Open chiragjn opened 1 month ago
On a separate note, I would also like to explore how can we support passing a jinja template entirely via the config itself which might me more flexible
Thanks! Would you have some time to put together some tests for this?
Added a few tests
I wonder if it is a good idea to use the chat_template available from the trained model's tokenizer_config.json as the default template?
Yes, that is what this PR aims to do, if we all agree, we can change the default in config to tokenizer_default_fallback_chatml
:)
Yes. I am sorry I just read the PR in more detail and found that's exactly what I was hoping for (what a coincidence!) so I removed my previous dumb question. Thanks for the contribution!
I have one question. Can this option be used together with the sharegpt conversation format?
I have one question. Can this option be used together with the sharegpt conversation format?
Unfortunately no, they are different templating libraries.

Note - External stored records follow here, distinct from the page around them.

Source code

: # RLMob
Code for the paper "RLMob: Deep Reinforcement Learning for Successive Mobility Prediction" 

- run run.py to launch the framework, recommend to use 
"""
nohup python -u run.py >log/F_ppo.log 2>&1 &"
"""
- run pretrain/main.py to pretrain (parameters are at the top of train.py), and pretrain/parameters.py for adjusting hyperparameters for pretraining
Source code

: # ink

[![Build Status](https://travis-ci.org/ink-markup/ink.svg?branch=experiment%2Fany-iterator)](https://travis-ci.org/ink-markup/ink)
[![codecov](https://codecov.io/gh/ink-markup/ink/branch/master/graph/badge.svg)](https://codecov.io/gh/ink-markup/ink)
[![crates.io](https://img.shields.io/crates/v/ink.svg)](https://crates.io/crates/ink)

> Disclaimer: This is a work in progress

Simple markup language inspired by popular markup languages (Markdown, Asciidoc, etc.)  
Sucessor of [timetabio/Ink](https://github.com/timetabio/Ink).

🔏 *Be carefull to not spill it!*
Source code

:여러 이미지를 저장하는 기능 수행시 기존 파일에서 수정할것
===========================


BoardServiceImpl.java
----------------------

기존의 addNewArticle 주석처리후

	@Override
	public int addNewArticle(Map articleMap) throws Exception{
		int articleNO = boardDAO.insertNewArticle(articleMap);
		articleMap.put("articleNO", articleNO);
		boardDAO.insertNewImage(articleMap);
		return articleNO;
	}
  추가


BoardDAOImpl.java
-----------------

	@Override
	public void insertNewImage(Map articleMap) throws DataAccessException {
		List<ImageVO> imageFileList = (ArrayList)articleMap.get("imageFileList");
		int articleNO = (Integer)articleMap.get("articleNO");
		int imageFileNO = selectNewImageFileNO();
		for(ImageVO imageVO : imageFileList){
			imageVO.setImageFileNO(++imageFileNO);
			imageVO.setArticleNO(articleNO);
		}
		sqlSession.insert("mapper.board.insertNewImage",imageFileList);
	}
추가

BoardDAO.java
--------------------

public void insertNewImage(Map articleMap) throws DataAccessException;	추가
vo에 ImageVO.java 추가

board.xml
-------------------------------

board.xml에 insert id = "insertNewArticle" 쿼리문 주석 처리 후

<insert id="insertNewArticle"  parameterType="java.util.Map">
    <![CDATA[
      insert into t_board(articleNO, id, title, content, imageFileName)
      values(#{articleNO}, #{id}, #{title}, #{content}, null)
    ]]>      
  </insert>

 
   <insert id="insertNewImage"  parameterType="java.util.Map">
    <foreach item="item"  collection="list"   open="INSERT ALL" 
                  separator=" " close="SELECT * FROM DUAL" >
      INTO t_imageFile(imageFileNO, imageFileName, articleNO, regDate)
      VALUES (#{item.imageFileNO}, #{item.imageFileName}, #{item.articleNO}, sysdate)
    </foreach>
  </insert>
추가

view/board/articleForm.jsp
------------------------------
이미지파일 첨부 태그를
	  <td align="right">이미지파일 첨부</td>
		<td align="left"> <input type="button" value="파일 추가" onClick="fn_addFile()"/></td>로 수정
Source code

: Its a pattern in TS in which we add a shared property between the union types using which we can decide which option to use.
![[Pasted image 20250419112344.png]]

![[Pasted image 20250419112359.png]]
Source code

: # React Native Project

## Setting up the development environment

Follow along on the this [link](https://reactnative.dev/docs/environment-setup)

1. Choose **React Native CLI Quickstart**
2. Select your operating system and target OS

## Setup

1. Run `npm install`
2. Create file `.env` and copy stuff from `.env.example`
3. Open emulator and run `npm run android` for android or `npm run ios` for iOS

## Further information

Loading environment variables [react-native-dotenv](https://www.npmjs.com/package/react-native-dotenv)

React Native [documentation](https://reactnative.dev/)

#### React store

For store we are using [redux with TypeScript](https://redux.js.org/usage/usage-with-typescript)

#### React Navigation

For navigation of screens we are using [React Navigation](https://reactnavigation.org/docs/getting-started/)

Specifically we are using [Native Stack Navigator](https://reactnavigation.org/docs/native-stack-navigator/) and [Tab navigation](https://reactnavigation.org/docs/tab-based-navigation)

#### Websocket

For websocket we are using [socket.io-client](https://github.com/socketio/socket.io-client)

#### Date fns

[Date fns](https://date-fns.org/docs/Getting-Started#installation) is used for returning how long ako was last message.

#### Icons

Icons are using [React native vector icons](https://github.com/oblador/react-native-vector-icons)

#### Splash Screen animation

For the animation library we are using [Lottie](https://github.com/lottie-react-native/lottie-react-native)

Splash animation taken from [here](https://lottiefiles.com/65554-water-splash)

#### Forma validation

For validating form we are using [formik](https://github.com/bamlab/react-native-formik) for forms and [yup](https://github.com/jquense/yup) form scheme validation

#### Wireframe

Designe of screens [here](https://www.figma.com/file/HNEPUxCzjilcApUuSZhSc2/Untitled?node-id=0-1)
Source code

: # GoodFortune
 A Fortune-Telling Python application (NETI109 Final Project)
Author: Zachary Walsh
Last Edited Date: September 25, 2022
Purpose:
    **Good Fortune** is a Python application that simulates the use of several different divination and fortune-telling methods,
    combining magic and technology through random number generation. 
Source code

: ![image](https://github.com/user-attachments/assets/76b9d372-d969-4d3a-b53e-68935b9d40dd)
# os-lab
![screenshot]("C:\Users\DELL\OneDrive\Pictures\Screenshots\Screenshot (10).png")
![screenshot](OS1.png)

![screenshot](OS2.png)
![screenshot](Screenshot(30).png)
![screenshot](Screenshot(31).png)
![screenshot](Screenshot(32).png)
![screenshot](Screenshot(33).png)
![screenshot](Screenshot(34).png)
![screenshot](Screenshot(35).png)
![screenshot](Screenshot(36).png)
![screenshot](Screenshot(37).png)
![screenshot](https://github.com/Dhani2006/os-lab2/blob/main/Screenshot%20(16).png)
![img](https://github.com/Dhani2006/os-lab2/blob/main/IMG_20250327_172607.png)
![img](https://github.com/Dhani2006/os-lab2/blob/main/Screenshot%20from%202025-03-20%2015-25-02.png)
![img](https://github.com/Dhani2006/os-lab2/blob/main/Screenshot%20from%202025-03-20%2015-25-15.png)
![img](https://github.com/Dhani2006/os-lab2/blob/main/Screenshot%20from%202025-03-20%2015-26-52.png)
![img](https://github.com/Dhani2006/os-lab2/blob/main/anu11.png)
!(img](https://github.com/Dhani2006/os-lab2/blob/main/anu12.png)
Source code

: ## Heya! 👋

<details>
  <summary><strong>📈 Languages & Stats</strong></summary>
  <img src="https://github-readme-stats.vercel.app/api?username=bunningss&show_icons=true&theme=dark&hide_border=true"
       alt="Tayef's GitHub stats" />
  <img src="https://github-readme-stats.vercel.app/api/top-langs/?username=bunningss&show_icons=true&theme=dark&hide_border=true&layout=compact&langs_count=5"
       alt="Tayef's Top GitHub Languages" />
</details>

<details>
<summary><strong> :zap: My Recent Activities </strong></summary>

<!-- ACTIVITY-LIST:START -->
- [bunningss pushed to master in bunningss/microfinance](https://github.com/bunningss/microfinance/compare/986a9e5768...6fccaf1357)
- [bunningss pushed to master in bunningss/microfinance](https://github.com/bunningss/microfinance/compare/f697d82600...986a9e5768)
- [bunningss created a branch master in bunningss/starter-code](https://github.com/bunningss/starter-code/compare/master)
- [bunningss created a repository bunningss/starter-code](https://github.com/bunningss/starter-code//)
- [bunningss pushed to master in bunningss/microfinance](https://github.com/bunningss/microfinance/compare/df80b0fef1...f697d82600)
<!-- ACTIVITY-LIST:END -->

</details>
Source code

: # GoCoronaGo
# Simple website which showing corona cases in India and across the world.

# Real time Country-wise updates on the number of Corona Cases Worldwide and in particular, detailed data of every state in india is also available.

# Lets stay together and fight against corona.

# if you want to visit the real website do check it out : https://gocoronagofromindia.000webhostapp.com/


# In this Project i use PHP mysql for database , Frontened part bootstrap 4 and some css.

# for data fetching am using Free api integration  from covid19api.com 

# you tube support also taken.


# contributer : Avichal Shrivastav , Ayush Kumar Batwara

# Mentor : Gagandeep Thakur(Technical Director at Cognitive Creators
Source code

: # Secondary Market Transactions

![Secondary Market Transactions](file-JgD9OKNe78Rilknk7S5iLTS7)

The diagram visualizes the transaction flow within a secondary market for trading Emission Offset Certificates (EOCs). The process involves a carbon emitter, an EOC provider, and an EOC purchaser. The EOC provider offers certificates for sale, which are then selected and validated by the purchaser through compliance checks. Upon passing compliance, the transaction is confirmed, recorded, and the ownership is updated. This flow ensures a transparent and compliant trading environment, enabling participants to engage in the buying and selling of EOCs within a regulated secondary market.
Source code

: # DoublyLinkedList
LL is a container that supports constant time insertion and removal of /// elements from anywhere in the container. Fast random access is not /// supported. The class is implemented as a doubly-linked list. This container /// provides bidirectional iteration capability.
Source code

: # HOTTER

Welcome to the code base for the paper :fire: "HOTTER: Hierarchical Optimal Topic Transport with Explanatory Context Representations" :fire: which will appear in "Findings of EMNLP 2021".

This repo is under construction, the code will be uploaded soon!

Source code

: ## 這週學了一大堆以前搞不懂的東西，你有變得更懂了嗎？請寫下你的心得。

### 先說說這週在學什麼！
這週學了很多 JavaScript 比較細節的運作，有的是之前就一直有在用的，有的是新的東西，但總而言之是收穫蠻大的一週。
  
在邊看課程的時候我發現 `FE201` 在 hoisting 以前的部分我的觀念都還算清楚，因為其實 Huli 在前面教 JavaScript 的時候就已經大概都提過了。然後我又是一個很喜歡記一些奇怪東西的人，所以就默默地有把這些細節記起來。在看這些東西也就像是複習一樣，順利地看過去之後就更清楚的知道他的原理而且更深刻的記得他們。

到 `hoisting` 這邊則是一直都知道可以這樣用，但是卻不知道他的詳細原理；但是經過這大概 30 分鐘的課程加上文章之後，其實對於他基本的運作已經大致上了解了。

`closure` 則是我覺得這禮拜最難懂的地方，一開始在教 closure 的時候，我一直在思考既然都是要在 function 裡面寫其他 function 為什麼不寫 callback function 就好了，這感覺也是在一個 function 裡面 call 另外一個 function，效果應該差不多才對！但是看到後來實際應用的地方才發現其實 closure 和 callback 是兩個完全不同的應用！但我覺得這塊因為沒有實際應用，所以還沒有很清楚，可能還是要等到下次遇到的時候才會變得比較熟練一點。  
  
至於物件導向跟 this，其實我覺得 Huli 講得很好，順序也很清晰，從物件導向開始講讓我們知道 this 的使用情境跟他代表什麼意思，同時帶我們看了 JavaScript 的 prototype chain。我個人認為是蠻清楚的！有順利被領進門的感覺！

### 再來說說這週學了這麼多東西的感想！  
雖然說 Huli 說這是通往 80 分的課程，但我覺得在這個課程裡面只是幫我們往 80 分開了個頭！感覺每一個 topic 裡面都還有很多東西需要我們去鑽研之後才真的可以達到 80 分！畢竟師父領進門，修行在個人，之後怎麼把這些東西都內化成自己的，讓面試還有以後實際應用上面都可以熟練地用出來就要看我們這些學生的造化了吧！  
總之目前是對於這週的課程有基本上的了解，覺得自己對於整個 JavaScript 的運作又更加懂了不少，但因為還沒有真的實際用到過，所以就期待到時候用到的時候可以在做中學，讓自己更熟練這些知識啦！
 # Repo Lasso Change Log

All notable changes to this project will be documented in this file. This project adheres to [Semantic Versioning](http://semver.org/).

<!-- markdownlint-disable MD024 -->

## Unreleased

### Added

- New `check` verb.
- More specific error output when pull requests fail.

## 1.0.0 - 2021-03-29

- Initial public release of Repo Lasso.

Thank you for working on this! I was needing just this...and was going to either integrate my custom chat template into axolotl (limits me on experimenting) or work on getting this feature going. Glad you beat me to it. Doesn't look like it'll conflict much with the changes I made for https://github.com/axolotl-ai-cloud/axolotl/pull/1756.
Thank you for working on this! I was needing just this...and was going to either integrate my custom chat template into axolotl (limits me on experimenting) or work on getting this feature going. Glad you beat me to it. Doesn't look like it'll conflict much with the changes I made for https://github.com/axolotl-ai-cloud/axolotl/pull/1756.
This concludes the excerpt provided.